INPUT DATA:
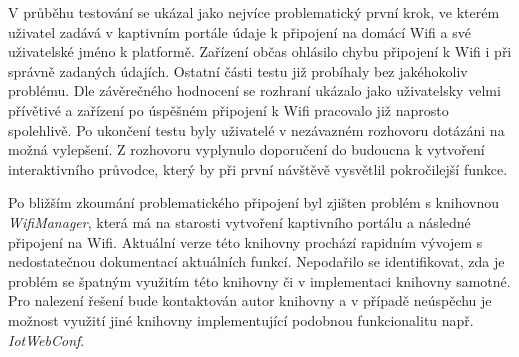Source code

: V průběhu testování se ukázal jako nejvíce problematický první krok, ve kterém uživatel zadává v kaptivním portále údaje k připojení na domácí Wifi a své uživatelské jméno k platformě. Zařízení občas ohlásilo chybu připojení k Wifi i při správně zadaných údajích. Ostatní části testu již probíhaly bez jakéhokoliv problému. Dle závěrečného hodnocení se rozhraní ukázalo jako uživatelsky velmi přívětivé a zařízení po úspěšném připojení k Wifi pracovalo již naprosto spolehlivě. Po ukončení testu byly uživatelé v nezávazném rozhovoru dotázáni na možná vylepšení. Z rozhovoru vyplynulo doporučení do budoucna k vytvoření interaktivního průvodce, který by při první návštěvě vysvětlil pokročilejší funkce.

Po bližším zkoumání problematického připojení byl zjišten problém s knihovnou \textit{WifiManager}, která má na starosti vytvoření kaptivního portálu a následné připojení na Wifi. Aktuální verze této knihovny prochází rapidním vývojem s nedostatečnou dokumentací aktuálních funkcí. Nepodařilo se identifikovat, zda je problém se špatným využitím této knihovny či v implementaci knihovny samotné. Pro nalezení řešení bude kontaktován autor knihovny a v případě neúspěchu je možnost využití jiné knihovny implementující podobnou funkcionalitu např. \textit{IotWebConf}.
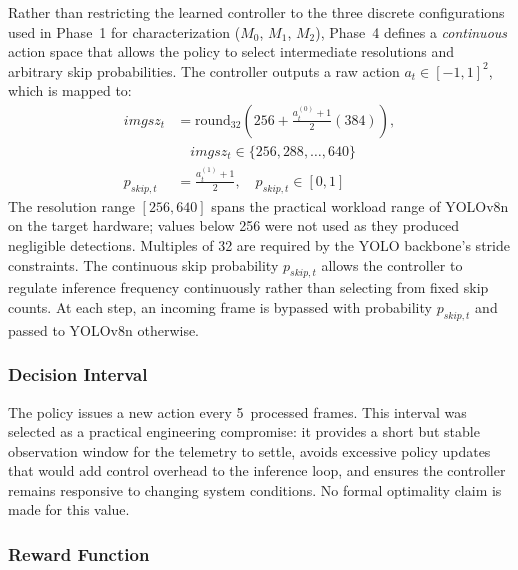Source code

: \documentclass{ieeeaccess}
\begin{document}
Rather than restricting the learned controller to the three discrete
configurations used in Phase~1 for characterization ($M_0$, $M_1$, $M_2$),
Phase~4 defines a \emph{continuous} action space that allows the policy to
select intermediate resolutions and arbitrary skip probabilities. The
controller outputs a raw action $a_t \in [-1,1]^2$, which is mapped to:
\begin{align}
imgsz_t &= \mathrm{round}_{32}\!\left(256 + \tfrac{a_t^{(0)}+1}{2}(384)\right), \nonumber\\
&\quad imgsz_t \in \{256, 288, \ldots, 640\} \\
p_{skip,t} &= \tfrac{a_t^{(1)}+1}{2},\quad p_{skip,t} \in [0,1]
\end{align}
The resolution range $[256, 640]$ spans the practical workload range of
YOLOv8n on the target hardware; values below 256 were not used as they
produced negligible detections. Multiples of 32 are required by the YOLO
backbone's stride constraints. The continuous skip probability $p_{skip,t}$
allows the controller to regulate inference frequency continuously rather
than selecting from fixed skip counts. At each step, an incoming frame is
bypassed with probability $p_{skip,t}$ and passed to YOLOv8n otherwise.

\subsubsection*{Decision Interval}

The policy issues a new action every 5~processed frames. This interval was
selected as a practical engineering compromise: it provides a short but
stable observation window for the telemetry to settle, avoids excessive
policy updates that would add control overhead to the inference loop, and
ensures the controller remains responsive to changing system conditions.
No formal optimality claim is made for this value.

\subsubsection*{Reward Function}
\end{document}
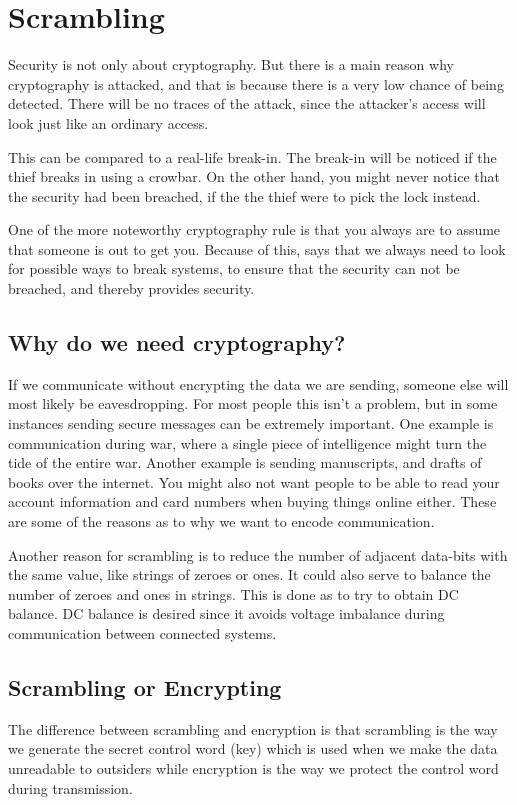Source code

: \chapter{Scrambling}\label{ch:Scrambling}
Security is not only about cryptography. But there is a main reason why 
cryptography is attacked, and that is because there is a very low chance of being
detected. There will be no traces of the attack, since the attacker’s access will
look just like an ordinary access.

This can be compared to a real-life break-in. The break-in will be noticed if 
the thief breaks in using a crowbar. On the other hand, you might never notice 
that the security had been breached, if the the thief were to pick the lock 
instead. \citep{Schneier:2003}

One of the more noteworthy cryptography rule is that you always are to assume 
that someone is out to get you. Because of this, 
\citet[pp. 12--14]{Schneier:2003} says that we always need to look for possible 
ways to break systems, to ensure that the security can not be breached, and 
thereby provides security.

\section{Why do we need cryptography?}
If we communicate without encrypting the data we are sending, someone else will 
most likely be eavesdropping. For most people this isn’t a problem, but in some 
instances sending secure messages can be extremely important. One example is 
communication during war, where a single piece of intelligence might turn the 
tide of the entire war. Another example is sending manuscripts, and drafts of 
books over the internet. You might also not want people to be able to read your 
account information and card numbers when buying things online either. These are 
some of the reasons as to why we want to encode communication.

Another reason for scrambling is to reduce the number of adjacent data-bits with 
the same value, like strings of zeroes or ones. It could also serve to balance 
the number of zeroes and ones in strings. This is done as to try to obtain DC 
balance. DC balance is desired since it avoids voltage imbalance during 
communication between connected systems. 


\section{Scrambling or Encrypting}
The difference between scrambling and encryption is that scrambling is the
way we generate the secret control word (key) which is used when we make the
data unreadable to outsiders while encryption is the way we protect the control 
word during transmission.

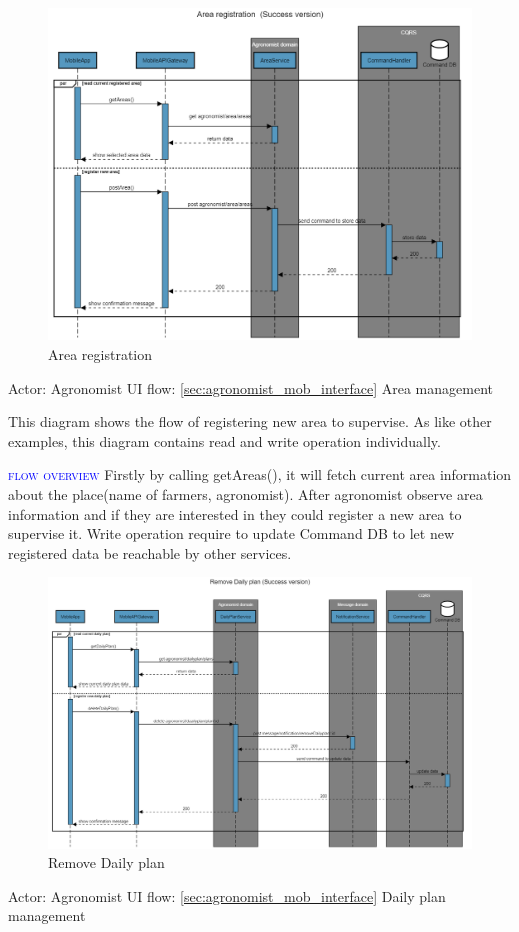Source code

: \newpage
\begin{figure}[H]
	\centering
    \includegraphics[width=\textwidth]{Images/sequence-diagram/area-registration.png}
	\caption{\label{fig:se_area}Area registration}
\end{figure}
Actor: Agronomist
\newline
UI flow: {\ref{sec:agronomist_mob_interface} Area management}

This diagram shows the flow of registering new area to supervise. As like other examples, this diagram contains read and write operation individually.

\textsc{\textcolor{blue}{flow overview}}
\newline
Firstly by calling getAreas(), it will fetch current area information about the place(name of farmers, agronomist). After agronomist observe area information and if they are interested in they could register a new area to supervise it. Write operation require to update Command DB to let new registered data be reachable by other services.

\newpage
\begin{figure}[H]
	\centering
    \includegraphics[width=\textwidth]{Images/sequence-diagram/daily-plan.png}
	\caption{\label{fig:se_daily}Remove Daily plan}
\end{figure}
Actor: Agronomist
\newline
UI flow: {\ref{sec:agronomist_mob_interface} Daily plan management}

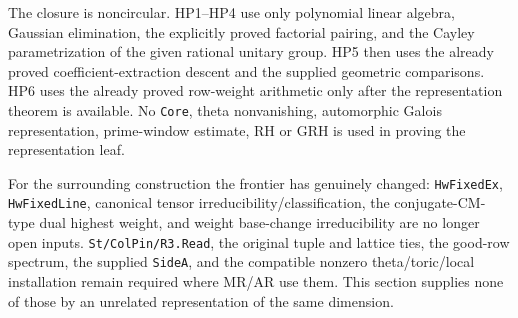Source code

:The closure is noncircular.  HP1--HP4 use only polynomial linear
algebra, Gaussian elimination, the explicitly proved factorial
pairing, and the Cayley parametrization of the given rational
unitary group.  HP5 then uses the already proved coefficient-extraction
descent and the supplied geometric comparisons.  HP6 uses the already
proved row-weight arithmetic only after the representation theorem is
available.  No \texttt{Core}, theta nonvanishing, automorphic Galois
representation, prime-window estimate, RH or GRH is used in proving
the representation leaf.

For the surrounding construction the frontier has genuinely changed:
\texttt{HwFixedEx}, \texttt{HwFixedLine}, canonical tensor
irreducibility/classification, the conjugate-CM-type dual highest
weight, and weight base-change irreducibility are no longer open
inputs.  \texttt{St/ColPin/R3.Read}, the original tuple and lattice
ties, the good-row spectrum, the supplied \texttt{SideA}, and the
compatible nonzero theta/toric/local installation remain required
where MR/AR use them.  This section supplies none of those by an
unrelated representation of the same dimension.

TASK:
Without including any picture, set down the listing above exactly as it appears.

OUTPUT OF THE EXERCISE:
Source code

: V průběhu testování se ukázal jako nejvíce problematický první krok, ve kterém uživatel zadává v kaptivním portále údaje k připojení na domácí Wifi a své uživatelské jméno k platformě. Zařízení občas ohlásilo chybu připojení k Wifi i při správně zadaných údajích. Ostatní části testu již probíhaly bez jakéhokoliv problému. Dle závěrečného hodnocení se rozhraní ukázalo jako uživatelsky velmi přívětivé a zařízení po úspěšném připojení k Wifi pracovalo již naprosto spolehlivě. Po ukončení testu byly uživatelé v nezávazném rozhovoru dotázáni na možná vylepšení. Z rozhovoru vyplynulo doporučení do budoucna k vytvoření interaktivního průvodce, který by při první návštěvě vysvětlil pokročilejší funkce.

Po bližším zkoumání problematického připojení byl zjišten problém s knihovnou \textit{WifiManager}, která má na starosti vytvoření kaptivního portálu a následné připojení na Wifi. Aktuální verze této knihovny prochází rapidním vývojem s nedostatečnou dokumentací aktuálních funkcí. Nepodařilo se identifikovat, zda je problém se špatným využitím této knihovny či v implementaci knihovny samotné. Pro nalezení řešení bude kontaktován autor knihovny a v případě neúspěchu je možnost využití jiné knihovny implementující podobnou funkcionalitu např. \textit{IotWebConf}.
Source code

: \documentclass{ieeeaccess}
\begin{document}
Rather than restricting the learned controller to the three discrete
configurations used in Phase~1 for characterization ($M_0$, $M_1$, $M_2$),
Phase~4 defines a \emph{continuous} action space that allows the policy to
select intermediate resolutions and arbitrary skip probabilities. The
controller outputs a raw action $a_t \in [-1,1]^2$, which is mapped to:
\begin{align}
imgsz_t &= \mathrm{round}_{32}\!\left(256 + \tfrac{a_t^{(0)}+1}{2}(384)\right), \nonumber\\
&\quad imgsz_t \in \{256, 288, \ldots, 640\} \\
p_{skip,t} &= \tfrac{a_t^{(1)}+1}{2},\quad p_{skip,t} \in [0,1]
\end{align}
The resolution range $[256, 640]$ spans the practical workload range of
YOLOv8n on the target hardware; values below 256 were not used as they
produced negligible detections. Multiples of 32 are required by the YOLO
backbone's stride constraints. The continuous skip probability $p_{skip,t}$
allows the controller to regulate inference frequency continuously rather
than selecting from fixed skip counts. At each step, an incoming frame is
bypassed with probability $p_{skip,t}$ and passed to YOLOv8n otherwise.

\subsubsection*{Decision Interval}

The policy issues a new action every 5~processed frames. This interval was
selected as a practical engineering compromise: it provides a short but
stable observation window for the telemetry to settle, avoids excessive
policy updates that would add control overhead to the inference loop, and
ensures the controller remains responsive to changing system conditions.
No formal optimality claim is made for this value.

\subsubsection*{Reward Function}
\end{document}
Source code

: \chapter{Scrambling}\label{ch:Scrambling}
Security is not only about cryptography. But there is a main reason why 
cryptography is attacked, and that is because there is a very low chance of being
detected. There will be no traces of the attack, since the attacker’s access will
look just like an ordinary access.

This can be compared to a real-life break-in. The break-in will be noticed if 
the thief breaks in using a crowbar. On the other hand, you might never notice 
that the security had been breached, if the the thief were to pick the lock 
instead. \citep{Schneier:2003}

One of the more noteworthy cryptography rule is that you always are to assume 
that someone is out to get you. Because of this, 
\citet[pp. 12--14]{Schneier:2003} says that we always need to look for possible 
ways to break systems, to ensure that the security can not be breached, and 
thereby provides security.

\section{Why do we need cryptography?}
If we communicate without encrypting the data we are sending, someone else will 
most likely be eavesdropping. For most people this isn’t a problem, but in some 
instances sending secure messages can be extremely important. One example is 
communication during war, where a single piece of intelligence might turn the 
tide of the entire war. Another example is sending manuscripts, and drafts of 
books over the internet. You might also not want people to be able to read your 
account information and card numbers when buying things online either. These are 
some of the reasons as to why we want to encode communication.

Another reason for scrambling is to reduce the number of adjacent data-bits with 
the same value, like strings of zeroes or ones. It could also serve to balance 
the number of zeroes and ones in strings. This is done as to try to obtain DC 
balance. DC balance is desired since it avoids voltage imbalance during 
communication between connected systems. 


\section{Scrambling or Encrypting}
The difference between scrambling and encryption is that scrambling is the
way we generate the secret control word (key) which is used when we make the
data unreadable to outsiders while encryption is the way we protect the control 
word during transmission.

Source code

: \newpage
\begin{figure}[H]
	\centering
    \includegraphics[width=\textwidth]{Images/sequence-diagram/area-registration.png}
	\caption{\label{fig:se_area}Area registration}
\end{figure}
Actor: Agronomist
\newline
UI flow: {\ref{sec:agronomist_mob_interface} Area management}

This diagram shows the flow of registering new area to supervise. As like other examples, this diagram contains read and write operation individually.

\textsc{\textcolor{blue}{flow overview}}
\newline
Firstly by calling getAreas(), it will fetch current area information about the place(name of farmers, agronomist). After agronomist observe area information and if they are interested in they could register a new area to supervise it. Write operation require to update Command DB to let new registered data be reachable by other services.

\newpage
\begin{figure}[H]
	\centering
    \includegraphics[width=\textwidth]{Images/sequence-diagram/daily-plan.png}
	\caption{\label{fig:se_daily}Remove Daily plan}
\end{figure}
Actor: Agronomist
\newline
UI flow: {\ref{sec:agronomist_mob_interface} Daily plan management}

Source code

:The closure is noncircular.  HP1--HP4 use only polynomial linear
algebra, Gaussian elimination, the explicitly proved factorial
pairing, and the Cayley parametrization of the given rational
unitary group.  HP5 then uses the already proved coefficient-extraction
descent and the supplied geometric comparisons.  HP6 uses the already
proved row-weight arithmetic only after the representation theorem is
available.  No \texttt{Core}, theta nonvanishing, automorphic Galois
representation, prime-window estimate, RH or GRH is used in proving
the representation leaf.

For the surrounding construction the frontier has genuinely changed:
\texttt{HwFixedEx}, \texttt{HwFixedLine}, canonical tensor
irreducibility/classification, the conjugate-CM-type dual highest
weight, and weight base-change irreducibility are no longer open
inputs.  \texttt{St/ColPin/R3.Read}, the original tuple and lattice
ties, the good-row spectrum, the supplied \texttt{SideA}, and the
compatible nonzero theta/toric/local installation remain required
where MR/AR use them.  This section supplies none of those by an
unrelated representation of the same dimension.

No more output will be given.